I was SIX when it started. I look at photographs of that little girl and I realize now that the words that were thrown at her had no bearing in reality. But when you're six and your peers are telling you that you're fat, you're going to believe them. And I did. I remember vividly being taunted and I recall at least one physical assault, the other girl grabbing me by the collar and skirttail of my brownie uniform and throwing me bodily across the playground.
I am fairly sure that was when I came home and told my mother I wanted to do weight watchers for the first time. I was SIX. I remember choking down a required weekly meal of liver and trying desperately not to throw it back up, so badly did I want to be "normal". I was SIX. Decades of yo-yo dieting and disordered eating find their origins in that year. I was SIX. Six year old should not be counting slices of bread and servings of fruit for anything other than math problems.
It ebbed and flowed, getting better some years and far worse others.
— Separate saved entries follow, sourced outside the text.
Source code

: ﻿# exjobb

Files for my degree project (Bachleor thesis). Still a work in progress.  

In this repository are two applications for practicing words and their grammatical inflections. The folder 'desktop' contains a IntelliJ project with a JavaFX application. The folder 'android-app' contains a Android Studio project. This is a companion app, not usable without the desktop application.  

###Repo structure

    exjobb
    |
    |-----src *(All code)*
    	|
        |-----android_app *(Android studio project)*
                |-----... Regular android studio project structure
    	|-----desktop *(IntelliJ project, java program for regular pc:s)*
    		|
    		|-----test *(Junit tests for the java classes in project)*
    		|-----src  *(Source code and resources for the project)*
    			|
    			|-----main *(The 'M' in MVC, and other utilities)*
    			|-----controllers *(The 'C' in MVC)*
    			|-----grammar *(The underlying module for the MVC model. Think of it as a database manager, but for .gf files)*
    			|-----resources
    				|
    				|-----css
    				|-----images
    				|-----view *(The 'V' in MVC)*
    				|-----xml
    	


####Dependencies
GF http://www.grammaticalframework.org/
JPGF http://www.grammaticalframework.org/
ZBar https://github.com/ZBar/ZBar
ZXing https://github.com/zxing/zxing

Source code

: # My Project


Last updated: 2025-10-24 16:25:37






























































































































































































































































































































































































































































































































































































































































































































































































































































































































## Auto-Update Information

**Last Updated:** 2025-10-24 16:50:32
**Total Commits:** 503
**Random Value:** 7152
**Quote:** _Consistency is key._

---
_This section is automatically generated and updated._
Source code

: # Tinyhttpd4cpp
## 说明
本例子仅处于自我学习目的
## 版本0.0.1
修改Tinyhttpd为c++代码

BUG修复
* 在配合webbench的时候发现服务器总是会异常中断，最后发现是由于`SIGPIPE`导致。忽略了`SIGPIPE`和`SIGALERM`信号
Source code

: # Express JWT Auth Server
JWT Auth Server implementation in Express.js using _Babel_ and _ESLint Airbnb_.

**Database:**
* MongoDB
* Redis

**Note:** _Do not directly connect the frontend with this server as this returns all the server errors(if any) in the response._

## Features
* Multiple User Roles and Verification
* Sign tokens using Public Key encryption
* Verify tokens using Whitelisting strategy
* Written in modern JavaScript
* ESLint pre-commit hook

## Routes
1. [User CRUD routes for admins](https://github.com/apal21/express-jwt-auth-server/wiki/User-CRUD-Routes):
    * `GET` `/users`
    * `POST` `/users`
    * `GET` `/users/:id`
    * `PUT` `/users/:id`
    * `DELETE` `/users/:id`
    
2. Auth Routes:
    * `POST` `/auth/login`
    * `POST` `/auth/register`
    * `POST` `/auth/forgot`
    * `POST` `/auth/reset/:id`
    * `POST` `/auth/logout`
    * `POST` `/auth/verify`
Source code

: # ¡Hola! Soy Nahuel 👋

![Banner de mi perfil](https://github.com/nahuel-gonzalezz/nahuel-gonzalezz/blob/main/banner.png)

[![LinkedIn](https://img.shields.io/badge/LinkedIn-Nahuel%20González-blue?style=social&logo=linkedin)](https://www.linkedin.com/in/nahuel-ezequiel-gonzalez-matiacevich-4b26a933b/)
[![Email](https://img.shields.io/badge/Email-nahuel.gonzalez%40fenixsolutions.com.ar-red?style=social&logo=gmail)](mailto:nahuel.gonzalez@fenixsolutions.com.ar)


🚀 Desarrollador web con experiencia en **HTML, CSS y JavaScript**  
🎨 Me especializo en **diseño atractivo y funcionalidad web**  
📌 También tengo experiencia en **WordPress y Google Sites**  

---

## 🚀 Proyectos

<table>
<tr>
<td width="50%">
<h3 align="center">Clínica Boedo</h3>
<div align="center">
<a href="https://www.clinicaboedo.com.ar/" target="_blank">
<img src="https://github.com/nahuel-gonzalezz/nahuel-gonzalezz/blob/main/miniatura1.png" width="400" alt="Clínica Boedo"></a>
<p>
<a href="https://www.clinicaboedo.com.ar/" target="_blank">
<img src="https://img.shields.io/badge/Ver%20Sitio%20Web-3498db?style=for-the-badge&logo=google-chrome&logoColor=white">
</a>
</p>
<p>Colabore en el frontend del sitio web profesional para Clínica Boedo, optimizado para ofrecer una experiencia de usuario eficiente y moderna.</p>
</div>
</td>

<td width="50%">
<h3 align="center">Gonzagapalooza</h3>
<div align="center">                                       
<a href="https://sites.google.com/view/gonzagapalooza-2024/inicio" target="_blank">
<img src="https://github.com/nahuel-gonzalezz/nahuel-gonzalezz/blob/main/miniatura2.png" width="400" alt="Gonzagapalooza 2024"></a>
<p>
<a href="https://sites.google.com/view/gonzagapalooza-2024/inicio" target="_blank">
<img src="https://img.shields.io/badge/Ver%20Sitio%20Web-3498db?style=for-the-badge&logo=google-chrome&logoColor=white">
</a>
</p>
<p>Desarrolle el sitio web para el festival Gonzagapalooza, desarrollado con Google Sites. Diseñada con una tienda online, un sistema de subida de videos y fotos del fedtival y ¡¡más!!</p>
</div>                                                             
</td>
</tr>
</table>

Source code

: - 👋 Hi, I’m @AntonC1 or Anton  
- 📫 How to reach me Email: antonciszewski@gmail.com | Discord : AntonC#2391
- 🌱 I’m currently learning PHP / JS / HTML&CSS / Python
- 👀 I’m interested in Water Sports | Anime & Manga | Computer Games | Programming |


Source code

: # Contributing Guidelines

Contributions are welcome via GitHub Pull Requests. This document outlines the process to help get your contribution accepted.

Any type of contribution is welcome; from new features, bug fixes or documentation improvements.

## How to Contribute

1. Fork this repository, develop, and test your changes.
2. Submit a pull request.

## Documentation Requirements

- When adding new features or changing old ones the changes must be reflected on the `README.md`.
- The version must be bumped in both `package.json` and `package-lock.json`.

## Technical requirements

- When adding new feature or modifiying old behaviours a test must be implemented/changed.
I had a bit of a reprieve with a change of schools in 4th through 6th grade but in seventh grade in our small rural county all the elementary schools merged into the single middle school and my old tormentors were right there waiting for me to arrive. I remember laughing to keep from crying when my nicknames in band included such things as "Two Ton Terri with the No Ton Tits" (nothing like being both overweight AND flat chested) which mercifully was often shortened to the initials TTTwiththeNTT so at least my peers outside the bandroom didn't know what that meant. Until now.
I am done laughing. Those words hurt more than any of the boys who spoke them will ever know. Or perhaps they will. Some of them are on my friends list on facebook. If you find your way here know that even as I tell the world what you did to me, I forgive you. This is not about you. This is about speaking my truth to the world and hoping that it will prevent some other young girl from hating herself, some other young boy from deciding life is just not worth the pain.
It is hard to write this. Harder still to know that some of the worst, most hurtful things, took place at church. Yes even God's house was no escape. I will be forever grateful to Pastor James Lee who found me crying in the stairwell that day and who had the courage to share with me his own story of being a bullied child. Who told me I was beautiful and who held out the confident hope that somewhere out in my future there was a boy growing up to manhood who would see that beauty. Who told me that it did get better and who did so from a position of authority as one who had been there and survived to tell the tale.
To those of you who are in the trenches being bullied...it gets better. Life is NOT high school. Thank God! It gets better and life is worth hanging on for. Living well truly IS the best revenge.
I love my life. I love who I have become. I did find that man Jim Lee told me was out here waiting for me and he does find me beautiful. Yet even without that, I find me beautiful. I love me just the way a I am. I am a person of worth and value and I know that about myself now, despite the best efforts of the bullies in my life to convince me otherwise.
I'm no longer a huge fan of CCM but Hold Fast by Mercy Me is one of those songs that speaks to me. It reminds me of the reality that there IS HOPE. It Gets Better.
I'm inviting my readers and my co-authors to share their stories here. It is important that we speak our truth. It is critical that our children know that it DOES get better. Please. Your story may be the one that a hurting child needs to come across and identify with to gather the courage to face one more day.
If you have stumbled across this blog and you're living the hell of being bullied and are wondering if its worth it...there is help. Organizations like Cindy Lauper's True Colors Project and groups like the Trevor Project focus on GLBT youth while To Write Love On Her Arms exist to help anyone who is struggling with suicidal thoughts, addictions, cutting and so on.
You are a unique and unrepeatable miracle of God. Don't let the bullies convince you otherwise. There is life on the other side and it is worth it.